[Records from a data collection]
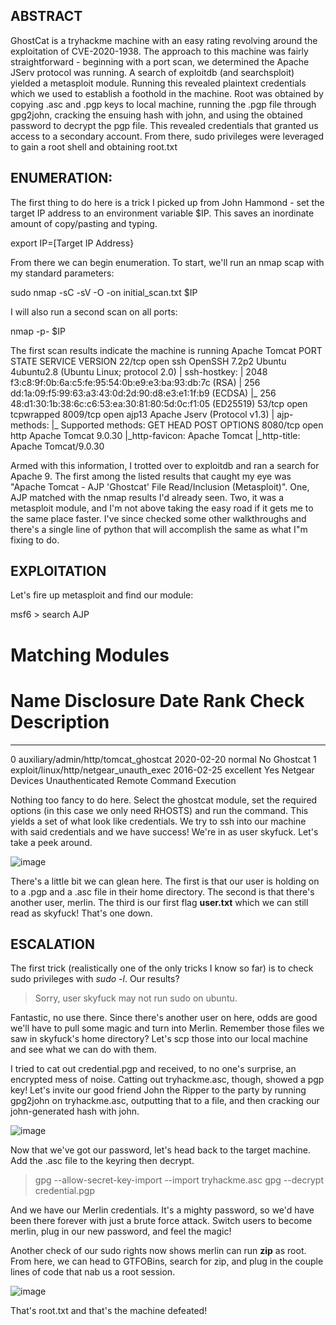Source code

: ## ABSTRACT

GhostCat is a tryhackme machine with an easy rating revolving around the exploitation of CVE-2020-1938. The approach to this machine was fairly straightforward - beginning with a port scan, we determined the Apache JServ protocol was running. A search of exploitdb (and searchsploit) yielded a metasploit module. Running this revealed plaintext credentials which we used to establish a foothold in the machine. Root was obtained by copying .asc and .pgp keys to local machine, running the .pgp file through gpg2john, cracking the ensuing hash with john, and using the obtained password to decrypt the pgp file. This revealed credentials that granted us access to a secondary account. From there, sudo privileges were leveraged to gain a root shell and obtaining root.txt

## ENUMERATION:

The first thing to do here is a trick I picked up from John Hammond - set the target IP address to an environment variable $IP. This saves an inordinate amount of copy/pasting and typing. 

export IP=[Target IP Address}

From there we can begin enumeration. To start, we'll run an nmap scap with my standard parameters:

sudo nmap -sC -sV -O -on initial_scan.txt $IP

I will also run a second scan on all ports:

nmap -p- $IP

The first scan results indicate the machine is running Apache Tomcat
PORT     STATE SERVICE    VERSION
22/tcp   open  ssh        OpenSSH 7.2p2 Ubuntu 4ubuntu2.8 (Ubuntu Linux; protocol 2.0)
| ssh-hostkey: 
|   2048 f3:c8:9f:0b:6a:c5:fe:95:54:0b:e9:e3:ba:93:db:7c (RSA)
|   256 dd:1a:09:f5:99:63:a3:43:0d:2d:90:d8:e3:e1:1f:b9 (ECDSA)
|_  256 48:d1:30:1b:38:6c:c6:53:ea:30:81:80:5d:0c:f1:05 (ED25519)
53/tcp   open  tcpwrapped
8009/tcp open  ajp13      Apache Jserv (Protocol v1.3)
| ajp-methods: 
|_  Supported methods: GET HEAD POST OPTIONS
8080/tcp open  http       Apache Tomcat 9.0.30
|_http-favicon: Apache Tomcat
|_http-title: Apache Tomcat/9.0.30

Armed with this information, I trotted over to exploitdb and ran a search for Apache 9. The first among the listed results that caught my eye was "Apache Tomcat - AJP 'Ghostcat' File Read/Inclusion (Metasploit)". One, AJP matched with the nmap results I'd already seen. Two, it was a metasploit module, and I'm not above taking the easy road if it gets me to the same place faster. I've since checked some other walkthroughs and there's a single line of python that will accomplish the same as what I"m fixing to do.

## EXPLOITATION

Let's fire up metasploit and find our module:

msf6 > search AJP

Matching Modules
================

   #  Name                                    Disclosure Date  Rank       Check  Description
   -  ----                                    ---------------  ----       -----  -----------
   0  auxiliary/admin/http/tomcat_ghostcat    2020-02-20       normal     No     Ghostcat
   1  exploit/linux/http/netgear_unauth_exec  2016-02-25       excellent  Yes    Netgear Devices Unauthenticated Remote Command Execution
   
Nothing too fancy to do here. Select the ghostcat module, set the required options (in this case we only need RHOSTS) and run the command. This yields a set of what look like credentials. We try to ssh into our machine with said credentials and we have success! We're in as user skyfuck. Let's take a peek around.

![image](https://user-images.githubusercontent.com/6416242/135782454-38268c57-675c-491f-ac0b-5cd59044aef3.png)

There's a little bit we can glean here. The first is that our user is holding on to a .pgp and a .asc file in their home directory. The second is that there's another user, merlin. The third is our first flag **user.txt** which we can still read as skyfuck! That's one down.

## ESCALATION

The first trick (realistically one of the only tricks I know so far) is to check sudo privileges with *sudo -l*. Our results?

>Sorry, user skyfuck may not run sudo on ubuntu.

Fantastic, no use there. Since there's another user on here, odds are good we'll have to pull some magic and turn into Merlin. Remember those files we saw in skyfuck's home directory? Let's scp those into our local machine and see what we can do with them.

I tried to cat out credential.pgp and received, to no one's surprise, an encrypted mess of noise. Catting out tryhackme.asc, though, showed a pgp key! Let's invite our good friend John the Ripper to the party by running gpg2john on tryhackme.asc, outputting that to a file, and then cracking our john-generated hash with john.

![image](https://user-images.githubusercontent.com/6416242/135783957-fb8fea9c-35aa-4137-9579-41aab7bc9bda.png)

Now that we've got our password, let's head back to the target machine. Add the .asc file to the keyring then decrypt.

> gpg --allow-secret-key-import --import tryhackme.asc 
> gpg --decrypt credential.pgp

And we have our Merlin credentials. It's a mighty password, so we'd have been there forever with just a brute force attack. Switch users to become merlin, plug in our new password, and feel the magic! 

Another check of our sudo rights now shows merlin can run **zip** as root. From here, we can head to GTFOBins, search for zip, and plug in the couple lines of code that nab us a root session. 

![image](https://user-images.githubusercontent.com/6416242/135784363-5b725118-0eaf-4f30-9ef9-7411ef0c42fe.png)

That's root.txt and that's the machine defeated!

What is required: I'd like the data above duplicated exactly, with no pictures included.

Result below:
Source code

: ## ABSTRACT

GhostCat is a tryhackme machine with an easy rating revolving around the exploitation of CVE-2020-1938. The approach to this machine was fairly straightforward - beginning with a port scan, we determined the Apache JServ protocol was running. A search of exploitdb (and searchsploit) yielded a metasploit module. Running this revealed plaintext credentials which we used to establish a foothold in the machine. Root was obtained by copying .asc and .pgp keys to local machine, running the .pgp file through gpg2john, cracking the ensuing hash with john, and using the obtained password to decrypt the pgp file. This revealed credentials that granted us access to a secondary account. From there, sudo privileges were leveraged to gain a root shell and obtaining root.txt

## ENUMERATION:

The first thing to do here is a trick I picked up from John Hammond - set the target IP address to an environment variable $IP. This saves an inordinate amount of copy/pasting and typing. 

export IP=[Target IP Address}

From there we can begin enumeration. To start, we'll run an nmap scap with my standard parameters:

sudo nmap -sC -sV -O -on initial_scan.txt $IP

I will also run a second scan on all ports:

nmap -p- $IP

The first scan results indicate the machine is running Apache Tomcat
PORT     STATE SERVICE    VERSION
22/tcp   open  ssh        OpenSSH 7.2p2 Ubuntu 4ubuntu2.8 (Ubuntu Linux; protocol 2.0)
| ssh-hostkey: 
|   2048 f3:c8:9f:0b:6a:c5:fe:95:54:0b:e9:e3:ba:93:db:7c (RSA)
|   256 dd:1a:09:f5:99:63:a3:43:0d:2d:90:d8:e3:e1:1f:b9 (ECDSA)
|_  256 48:d1:30:1b:38:6c:c6:53:ea:30:81:80:5d:0c:f1:05 (ED25519)
53/tcp   open  tcpwrapped
8009/tcp open  ajp13      Apache Jserv (Protocol v1.3)
| ajp-methods: 
|_  Supported methods: GET HEAD POST OPTIONS
8080/tcp open  http       Apache Tomcat 9.0.30
|_http-favicon: Apache Tomcat
|_http-title: Apache Tomcat/9.0.30

Armed with this information, I trotted over to exploitdb and ran a search for Apache 9. The first among the listed results that caught my eye was "Apache Tomcat - AJP 'Ghostcat' File Read/Inclusion (Metasploit)". One, AJP matched with the nmap results I'd already seen. Two, it was a metasploit module, and I'm not above taking the easy road if it gets me to the same place faster. I've since checked some other walkthroughs and there's a single line of python that will accomplish the same as what I"m fixing to do.

## EXPLOITATION

Let's fire up metasploit and find our module:

msf6 > search AJP

Matching Modules
================

   #  Name                                    Disclosure Date  Rank       Check  Description
   -  ----                                    ---------------  ----       -----  -----------
   0  auxiliary/admin/http/tomcat_ghostcat    2020-02-20       normal     No     Ghostcat
   1  exploit/linux/http/netgear_unauth_exec  2016-02-25       excellent  Yes    Netgear Devices Unauthenticated Remote Command Execution
   
Nothing too fancy to do here. Select the ghostcat module, set the required options (in this case we only need RHOSTS) and run the command. This yields a set of what look like credentials. We try to ssh into our machine with said credentials and we have success! We're in as user skyfuck. Let's take a peek around.

![image](https://user-images.githubusercontent.com/6416242/135782454-38268c57-675c-491f-ac0b-5cd59044aef3.png)

There's a little bit we can glean here. The first is that our user is holding on to a .pgp and a .asc file in their home directory. The second is that there's another user, merlin. The third is our first flag **user.txt** which we can still read as skyfuck! That's one down.

## ESCALATION

The first trick (realistically one of the only tricks I know so far) is to check sudo privileges with *sudo -l*. Our results?

>Sorry, user skyfuck may not run sudo on ubuntu.

Fantastic, no use there. Since there's another user on here, odds are good we'll have to pull some magic and turn into Merlin. Remember those files we saw in skyfuck's home directory? Let's scp those into our local machine and see what we can do with them.

I tried to cat out credential.pgp and received, to no one's surprise, an encrypted mess of noise. Catting out tryhackme.asc, though, showed a pgp key! Let's invite our good friend John the Ripper to the party by running gpg2john on tryhackme.asc, outputting that to a file, and then cracking our john-generated hash with john.

![image](https://user-images.githubusercontent.com/6416242/135783957-fb8fea9c-35aa-4137-9579-41aab7bc9bda.png)

Now that we've got our password, let's head back to the target machine. Add the .asc file to the keyring then decrypt.

> gpg --allow-secret-key-import --import tryhackme.asc 
> gpg --decrypt credential.pgp

And we have our Merlin credentials. It's a mighty password, so we'd have been there forever with just a brute force attack. Switch users to become merlin, plug in our new password, and feel the magic! 

Another check of our sudo rights now shows merlin can run **zip** as root. From here, we can head to GTFOBins, search for zip, and plug in the couple lines of code that nab us a root session. 

![image](https://user-images.githubusercontent.com/6416242/135784363-5b725118-0eaf-4f30-9ef9-7411ef0c42fe.png)

That's root.txt and that's the machine defeated!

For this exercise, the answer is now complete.